Take the records underneath and set them down exactly.

**Task inputs**
<<<<

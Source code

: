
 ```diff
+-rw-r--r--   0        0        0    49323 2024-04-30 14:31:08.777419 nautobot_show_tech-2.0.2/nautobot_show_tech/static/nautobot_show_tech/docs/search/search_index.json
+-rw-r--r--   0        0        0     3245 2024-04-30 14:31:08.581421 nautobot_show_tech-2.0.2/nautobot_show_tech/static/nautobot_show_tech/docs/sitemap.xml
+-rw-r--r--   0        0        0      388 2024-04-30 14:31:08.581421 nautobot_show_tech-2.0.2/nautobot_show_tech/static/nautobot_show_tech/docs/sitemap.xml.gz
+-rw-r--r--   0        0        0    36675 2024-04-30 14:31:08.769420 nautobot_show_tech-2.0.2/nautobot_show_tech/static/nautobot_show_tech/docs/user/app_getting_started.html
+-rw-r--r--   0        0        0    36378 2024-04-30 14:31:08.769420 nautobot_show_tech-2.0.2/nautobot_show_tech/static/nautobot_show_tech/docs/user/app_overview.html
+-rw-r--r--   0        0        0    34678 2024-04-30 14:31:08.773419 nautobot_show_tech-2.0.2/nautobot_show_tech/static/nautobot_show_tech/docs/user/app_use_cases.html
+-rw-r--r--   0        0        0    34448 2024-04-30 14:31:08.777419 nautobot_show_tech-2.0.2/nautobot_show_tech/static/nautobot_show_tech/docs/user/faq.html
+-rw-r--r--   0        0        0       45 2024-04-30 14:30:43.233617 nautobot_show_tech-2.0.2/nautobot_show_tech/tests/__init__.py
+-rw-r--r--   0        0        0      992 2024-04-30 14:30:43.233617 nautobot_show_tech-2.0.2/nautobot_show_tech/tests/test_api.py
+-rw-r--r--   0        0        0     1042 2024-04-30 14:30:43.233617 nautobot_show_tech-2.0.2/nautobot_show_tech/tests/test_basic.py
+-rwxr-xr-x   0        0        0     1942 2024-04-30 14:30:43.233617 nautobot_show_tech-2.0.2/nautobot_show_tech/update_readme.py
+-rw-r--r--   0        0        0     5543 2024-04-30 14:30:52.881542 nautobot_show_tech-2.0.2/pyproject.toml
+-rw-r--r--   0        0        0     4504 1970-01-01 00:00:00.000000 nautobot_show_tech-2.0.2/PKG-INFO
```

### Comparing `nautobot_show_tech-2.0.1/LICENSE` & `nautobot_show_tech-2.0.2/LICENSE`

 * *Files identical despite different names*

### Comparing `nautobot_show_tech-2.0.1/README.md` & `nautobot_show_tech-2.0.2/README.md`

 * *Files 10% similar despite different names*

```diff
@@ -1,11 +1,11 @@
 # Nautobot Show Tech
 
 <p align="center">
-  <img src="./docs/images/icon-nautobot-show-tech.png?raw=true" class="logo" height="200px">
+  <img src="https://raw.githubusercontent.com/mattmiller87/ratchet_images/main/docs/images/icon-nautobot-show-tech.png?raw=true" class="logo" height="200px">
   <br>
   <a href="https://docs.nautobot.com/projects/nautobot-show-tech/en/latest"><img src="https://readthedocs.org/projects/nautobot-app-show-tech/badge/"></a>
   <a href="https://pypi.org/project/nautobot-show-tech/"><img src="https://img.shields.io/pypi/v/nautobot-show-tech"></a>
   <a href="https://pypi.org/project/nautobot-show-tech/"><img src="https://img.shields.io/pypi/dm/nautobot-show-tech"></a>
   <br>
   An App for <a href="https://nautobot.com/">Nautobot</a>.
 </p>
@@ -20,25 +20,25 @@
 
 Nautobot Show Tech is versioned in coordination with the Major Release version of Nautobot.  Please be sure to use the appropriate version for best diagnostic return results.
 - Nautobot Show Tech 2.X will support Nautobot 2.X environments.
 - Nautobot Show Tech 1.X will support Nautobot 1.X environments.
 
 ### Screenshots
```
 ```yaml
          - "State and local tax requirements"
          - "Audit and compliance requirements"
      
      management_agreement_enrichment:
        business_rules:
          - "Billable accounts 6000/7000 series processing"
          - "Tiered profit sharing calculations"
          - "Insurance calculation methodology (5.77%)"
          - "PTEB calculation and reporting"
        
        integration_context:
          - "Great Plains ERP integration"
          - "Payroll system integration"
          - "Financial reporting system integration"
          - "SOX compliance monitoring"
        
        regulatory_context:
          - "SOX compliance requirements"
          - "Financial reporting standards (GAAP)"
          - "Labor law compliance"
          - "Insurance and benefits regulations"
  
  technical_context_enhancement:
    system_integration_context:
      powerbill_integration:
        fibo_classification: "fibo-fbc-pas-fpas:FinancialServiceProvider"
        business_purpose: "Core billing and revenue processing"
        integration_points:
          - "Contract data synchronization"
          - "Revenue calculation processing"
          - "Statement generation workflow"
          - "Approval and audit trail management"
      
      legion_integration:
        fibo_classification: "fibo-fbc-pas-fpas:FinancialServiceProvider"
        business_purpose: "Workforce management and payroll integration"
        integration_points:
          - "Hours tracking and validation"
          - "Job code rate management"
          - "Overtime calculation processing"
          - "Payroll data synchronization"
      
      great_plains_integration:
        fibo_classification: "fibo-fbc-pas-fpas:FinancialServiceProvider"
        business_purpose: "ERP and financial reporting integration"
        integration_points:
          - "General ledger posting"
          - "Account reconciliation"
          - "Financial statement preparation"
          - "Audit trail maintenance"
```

>>>>

**Result below**
Source code

:
 ```diff
+-rw-r--r--   0        0        0    49323 2024-04-30 14:31:08.777419 nautobot_show_tech-2.0.2/nautobot_show_tech/static/nautobot_show_tech/docs/search/search_index.json
+-rw-r--r--   0        0        0     3245 2024-04-30 14:31:08.581421 nautobot_show_tech-2.0.2/nautobot_show_tech/static/nautobot_show_tech/docs/sitemap.xml
+-rw-r--r--   0        0        0      388 2024-04-30 14:31:08.581421 nautobot_show_tech-2.0.2/nautobot_show_tech/static/nautobot_show_tech/docs/sitemap.xml.gz
+-rw-r--r--   0        0        0    36675 2024-04-30 14:31:08.769420 nautobot_show_tech-2.0.2/nautobot_show_tech/static/nautobot_show_tech/docs/user/app_getting_started.html
+-rw-r--r--   0        0        0    36378 2024-04-30 14:31:08.769420 nautobot_show_tech-2.0.2/nautobot_show_tech/static/nautobot_show_tech/docs/user/app_overview.html
+-rw-r--r--   0        0        0    34678 2024-04-30 14:31:08.773419 nautobot_show_tech-2.0.2/nautobot_show_tech/static/nautobot_show_tech/docs/user/app_use_cases.html
+-rw-r--r--   0        0        0    34448 2024-04-30 14:31:08.777419 nautobot_show_tech-2.0.2/nautobot_show_tech/static/nautobot_show_tech/docs/user/faq.html
+-rw-r--r--   0        0        0       45 2024-04-30 14:30:43.233617 nautobot_show_tech-2.0.2/nautobot_show_tech/tests/__init__.py
+-rw-r--r--   0        0        0      992 2024-04-30 14:30:43.233617 nautobot_show_tech-2.0.2/nautobot_show_tech/tests/test_api.py
+-rw-r--r--   0        0        0     1042 2024-04-30 14:30:43.233617 nautobot_show_tech-2.0.2/nautobot_show_tech/tests/test_basic.py
+-rwxr-xr-x   0        0        0     1942 2024-04-30 14:30:43.233617 nautobot_show_tech-2.0.2/nautobot_show_tech/update_readme.py
+-rw-r--r--   0        0        0     5543 2024-04-30 14:30:52.881542 nautobot_show_tech-2.0.2/pyproject.toml
+-rw-r--r--   0        0        0     4504 1970-01-01 00:00:00.000000 nautobot_show_tech-2.0.2/PKG-INFO
```

### Comparing `nautobot_show_tech-2.0.1/LICENSE` & `nautobot_show_tech-2.0.2/LICENSE`

 * *Files identical despite different names*

### Comparing `nautobot_show_tech-2.0.1/README.md` & `nautobot_show_tech-2.0.2/README.md`

 * *Files 10% similar despite different names*

```diff
@@ -1,11 +1,11 @@
 # Nautobot Show Tech
 
 <p align="center">
-  <img src="./docs/images/icon-nautobot-show-tech.png?raw=true" class="logo" height="200px">
+  <img src="https://raw.githubusercontent.com/mattmiller87/ratchet_images/main/docs/images/icon-nautobot-show-tech.png?raw=true" class="logo" height="200px">
   <br>
   <a href="https://docs.nautobot.com/projects/nautobot-show-tech/en/latest"><img src="https://readthedocs.org/projects/nautobot-app-show-tech/badge/"></a>
   <a href="https://pypi.org/project/nautobot-show-tech/"><img src="https://img.shields.io/pypi/v/nautobot-show-tech"></a>
   <a href="https://pypi.org/project/nautobot-show-tech/"><img src="https://img.shields.io/pypi/dm/nautobot-show-tech"></a>
   <br>
   An App for <a href="https://nautobot.com/">Nautobot</a>.
 </p>
@@ -20,25 +20,25 @@
 
 Nautobot Show Tech is versioned in coordination with the Major Release version of Nautobot.  Please be sure to use the appropriate version for best diagnostic return results.
 - Nautobot Show Tech 2.X will support Nautobot 2.X environments.
 - Nautobot Show Tech 1.X will support Nautobot 1.X environments.
 
 ### Screenshots
```
 ```yaml
          - "State and local tax requirements"
          - "Audit and compliance requirements"
      
      management_agreement_enrichment:
        business_rules:
          - "Billable accounts 6000/7000 series processing"
          - "Tiered profit sharing calculations"
          - "Insurance calculation methodology (5.77%)"
          - "PTEB calculation and reporting"
        
        integration_context:
          - "Great Plains ERP integration"
          - "Payroll system integration"
          - "Financial reporting system integration"
          - "SOX compliance monitoring"
        
        regulatory_context:
          - "SOX compliance requirements"
          - "Financial reporting standards (GAAP)"
          - "Labor law compliance"
          - "Insurance and benefits regulations"
  
  technical_context_enhancement:
    system_integration_context:
      powerbill_integration:
        fibo_classification: "fibo-fbc-pas-fpas:FinancialServiceProvider"
        business_purpose: "Core billing and revenue processing"
        integration_points:
          - "Contract data synchronization"
          - "Revenue calculation processing"
          - "Statement generation workflow"
          - "Approval and audit trail management"
      
      legion_integration:
        fibo_classification: "fibo-fbc-pas-fpas:FinancialServiceProvider"
        business_purpose: "Workforce management and payroll integration"
        integration_points:
          - "Hours tracking and validation"
          - "Job code rate management"
          - "Overtime calculation processing"
          - "Payroll data synchronization"
      
      great_plains_integration:
        fibo_classification: "fibo-fbc-pas-fpas:FinancialServiceProvider"
        business_purpose: "ERP and financial reporting integration"
        integration_points:
          - "General ledger posting"
          - "Account reconciliation"
          - "Financial statement preparation"
          - "Audit trail maintenance"
```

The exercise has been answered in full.